# M is an R-module which is not finitely generated. is it true that $\inf \{ i| H^i_I(M)\neq 0 \}\le ht_M I?$

Let $R$ be a commutative noetherian ring (with $1$), $I$ an ideal of $R$, and $M$, a finitely generated $R$-module such that $IM \neq M$. Then, by Theorem 6.2.7 of BRODMANN-SHARP's Local Cohomology book one has
$$\underline{ \inf \{ i| H^i_I(M)\neq 0 \}} \color{silver}{(=grade (I,M))}\underline{ \le ht_M\ I}.$$ Here $ht_M\ I= \inf \{ ht_M\ q| q\in supp M\cap V(I)\},$ where, $ht_M\ q$ is the Krull dimension of the $R_q$-module $M_q$.

What happens (to $\le$), if we drop the assumption "$M$, is a finitely generated $R$-module"?

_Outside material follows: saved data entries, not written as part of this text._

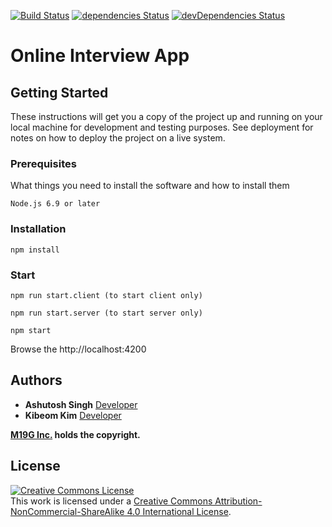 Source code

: [![Build Status](https://travis-ci.org/m19g/online-test.svg?branch=master)](https://travis-ci.org/m19g/online-test)
[![dependencies Status](https://david-dm.org/m19g/online-test/status.svg)](https://david-dm.org/m19g/online-test)
[![devDependencies Status](https://david-dm.org/m19g/online-test/dev-status.svg)](https://david-dm.org/m19g/online-test?type=dev)

# Online Interview App

## Getting Started

These instructions will get you a copy of the project up and running on your local machine for development and testing purposes. See deployment for notes on how to deploy the project on a live system.

### Prerequisites

What things you need to install the software and how to install them

```
Node.js 6.9 or later
```

### Installation
```
npm install
```

### Start
 ```
 npm run start.client (to start client only)
 ```

 ```
 npm run start.server (to start server only)
 ```

 ```
 npm start
 ```
 Browse the http://localhost:4200

 ## Authors

* **Ashutosh Singh** [Developer](https://github.com/erashu212)
* **Kibeom Kim**     [Developer](https://github.com/m19g)

**[M19G Inc.](http://www.m19g.com) holds the copyright.**


## License
<a rel="license" href="http://creativecommons.org/licenses/by-nc-sa/4.0/"><img alt="Creative Commons License" style="border-width:0" src="https://i.creativecommons.org/l/by-nc-sa/4.0/88x31.png" /></a><br />This work is licensed under a <a rel="license" href="http://creativecommons.org/licenses/by-nc-sa/4.0/">Creative Commons Attribution-NonCommercial-ShareAlike 4.0 International License</a>.
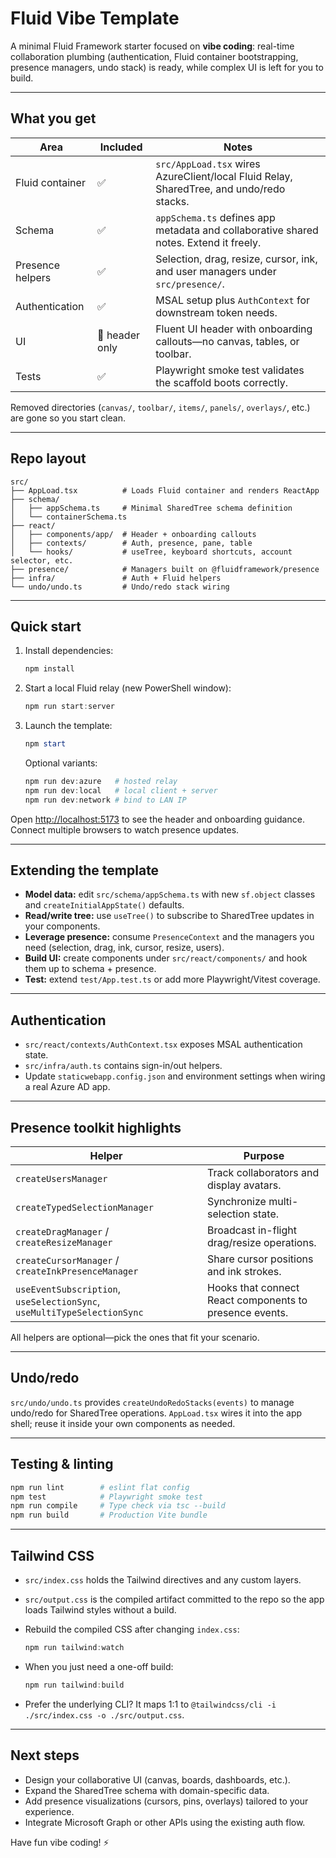 # Fluid Vibe Template

A minimal Fluid Framework starter focused on **vibe coding**: real-time collaboration plumbing (authentication, Fluid container bootstrapping, presence managers, undo stack) is ready, while complex UI is left for you to build.

---

## What you get

| Area             | Included       | Notes                                                                                    |
| ---------------- | -------------- | ---------------------------------------------------------------------------------------- |
| Fluid container  | ✅             | `src/AppLoad.tsx` wires AzureClient/local Fluid Relay, SharedTree, and undo/redo stacks. |
| Schema           | ✅             | `appSchema.ts` defines app metadata and collaborative shared notes. Extend it freely.    |
| Presence helpers | ✅             | Selection, drag, resize, cursor, ink, and user managers under `src/presence/`.           |
| Authentication   | ✅             | MSAL setup plus `AuthContext` for downstream token needs.                                |
| UI               | 🧭 header only | Fluent UI header with onboarding callouts—no canvas, tables, or toolbar.                 |
| Tests            | ✅             | Playwright smoke test validates the scaffold boots correctly.                            |

Removed directories (`canvas/`, `toolbar/`, `items/`, `panels/`, `overlays/`, etc.) are gone so you start clean.

---

## Repo layout

```text
src/
├── AppLoad.tsx          # Loads Fluid container and renders ReactApp
├── schema/
│   ├── appSchema.ts     # Minimal SharedTree schema definition
│   └── containerSchema.ts
├── react/
│   ├── components/app/  # Header + onboarding callouts
│   ├── contexts/        # Auth, presence, pane, table
│   └── hooks/           # useTree, keyboard shortcuts, account selector, etc.
├── presence/            # Managers built on @fluidframework/presence
├── infra/               # Auth + Fluid helpers
└── undo/undo.ts         # Undo/redo stack wiring
```

---

## Quick start

1. Install dependencies:

    ```powershell
    npm install
    ```

2. Start a local Fluid relay (new PowerShell window):

    ```powershell
    npm run start:server
    ```

3. Launch the template:

    ```powershell
    npm start
    ```

    Optional variants:

    ```powershell
    npm run dev:azure   # hosted relay
    npm run dev:local   # local client + server
    npm run dev:network # bind to LAN IP
    ```

Open [http://localhost:5173](http://localhost:5173) to see the header and onboarding guidance. Connect multiple browsers to watch presence updates.

---

## Extending the template

- **Model data:** edit `src/schema/appSchema.ts` with new `sf.object` classes and `createInitialAppState()` defaults.
- **Read/write tree:** use `useTree()` to subscribe to SharedTree updates in your components.
- **Leverage presence:** consume `PresenceContext` and the managers you need (selection, drag, ink, cursor, resize, users).
- **Build UI:** create components under `src/react/components/` and hook them up to schema + presence.
- **Test:** extend `test/App.test.ts` or add more Playwright/Vitest coverage.

---

## Authentication

- `src/react/contexts/AuthContext.tsx` exposes MSAL authentication state.
- `src/infra/auth.ts` contains sign-in/out helpers.
- Update `staticwebapp.config.json` and environment settings when wiring a real Azure AD app.

---

## Presence toolkit highlights

| Helper                                                                  | Purpose                                                 |
| ----------------------------------------------------------------------- | ------------------------------------------------------- |
| `createUsersManager`                                                    | Track collaborators and display avatars.                |
| `createTypedSelectionManager`                                           | Synchronize multi-selection state.                      |
| `createDragManager` / `createResizeManager`                             | Broadcast in-flight drag/resize operations.             |
| `createCursorManager` / `createInkPresenceManager`                      | Share cursor positions and ink strokes.                 |
| `useEventSubscription`, `useSelectionSync`, `useMultiTypeSelectionSync` | Hooks that connect React components to presence events. |

All helpers are optional—pick the ones that fit your scenario.

---

## Undo/redo

`src/undo/undo.ts` provides `createUndoRedoStacks(events)` to manage undo/redo for SharedTree operations. `AppLoad.tsx` wires it into the app shell; reuse it inside your own components as needed.

---

## Testing & linting

```powershell
npm run lint        # eslint flat config
npm test            # Playwright smoke test
npm run compile     # Type check via tsc --build
npm run build       # Production Vite bundle
```

---

## Tailwind CSS

- `src/index.css` holds the Tailwind directives and any custom layers.
- `src/output.css` is the compiled artifact committed to the repo so the app loads Tailwind styles without a build.
- Rebuild the compiled CSS after changing `index.css`:

    ```powershell
    npm run tailwind:watch
    ```

- When you just need a one-off build:

    ```powershell
    npm run tailwind:build
    ```

- Prefer the underlying CLI? It maps 1:1 to `@tailwindcss/cli -i ./src/index.css -o ./src/output.css`.

---

## Next steps

- Design your collaborative UI (canvas, boards, dashboards, etc.).
- Expand the SharedTree schema with domain-specific data.
- Add presence visualizations (cursors, pins, overlays) tailored to your experience.
- Integrate Microsoft Graph or other APIs using the existing auth flow.

Have fun vibe coding! ⚡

What if we replace "$M$, is a finitely generated $R$-module" by "$M$, is an $R$-module of dimension $0$ "? (Here, Also we can take $I$, prime)

For the concept of the grade of an arbitrary module with respect to a finitely generated ideal see the section 9.1 (entitled as "Grade and acyclicity") of the book entitled as "Cohen-Macaulay Rings" written by Herzog and Bruns. In particular, see the Proposition 9.1.2. When $R$ is Noetherian the local cohomology is just the direct limit of Koszul homologoies (See, Theorem 5.2.9. of the book "Local Cohomology" written by Sharp and Brodmann). So, Definitely, their definition, directly, yields $$\text{inf}\{i;\text{H}^i_I(M)\neq 0\}\ge \text{grade}(I,M).$$ Then a standard inductive argument on the grade shows that the equality holds, i.e., $$\text{inf}\{i;\text{H}^i_I(M)\neq 0\}=\text{grade}(I,M).$$
If $M$ has zero dimension then the support of $M$ is a subset of the set of maximal ideals of of $R$. Let, $\mathfrak{m}\in \text{Supp}(M/IM)$. Then, $\mathfrak{m}\in \text{Supp}(M).$ Hence there exists $x\in M$ such that $0:_Rx\subseteq \mathfrak{m}$. Set, $N=Rx$. Then since $\text{Supp}(Rx)\subseteq \text{Supp}(M)$ so we have $\dim(Rx)=0$. Furthermore, $\mathfrak{m}R_\mathfrak{m}\in \text{Ass}_{R_\mathfrak{m}}(R_{\mathfrak{m}}x/1)$ so $\mathfrak{m}\in \text{Ass}(Rx)$. This shows that $\Gamma_I(M)\neq 0$.
$\ \ \$For the inequality of $\text{ht}_M(I)$: Claim: $\text{grade}(I,M)\le\text{ht}_M(I)$: If $\text{ht}_M(I)=\infty$ then we are done. So let $\mathfrak{p}\in\text{Var}(I)\bigcap \text{Supp}_R(M)$ with $h=\text{ht}_M(I)=\text{dim}(M_\mathfrak{p})$. Then it suffices to prove that $\text{grade}(IR_\mathfrak{p},M_\mathfrak{p})\le \text{dim}_{R_\mathfrak{p}}(M_\mathfrak{p})$. So we may assume that $(R,\mathfrak{m})$ is local and then prove that $\text{grade}(I,M)\le \text{dim}(M)$. Assuming the contrary we get $H^i_{I}(M)\neq 0$ for $i=\text{grade}(I,M)\gneq \text{dim}(M)$ (by the above formula). This contradicts with the Grothendieck's vanishing theorem (This theorem, as stated in the Sharp and Brodmann's book, is not restricted to the category of finitely generated modules).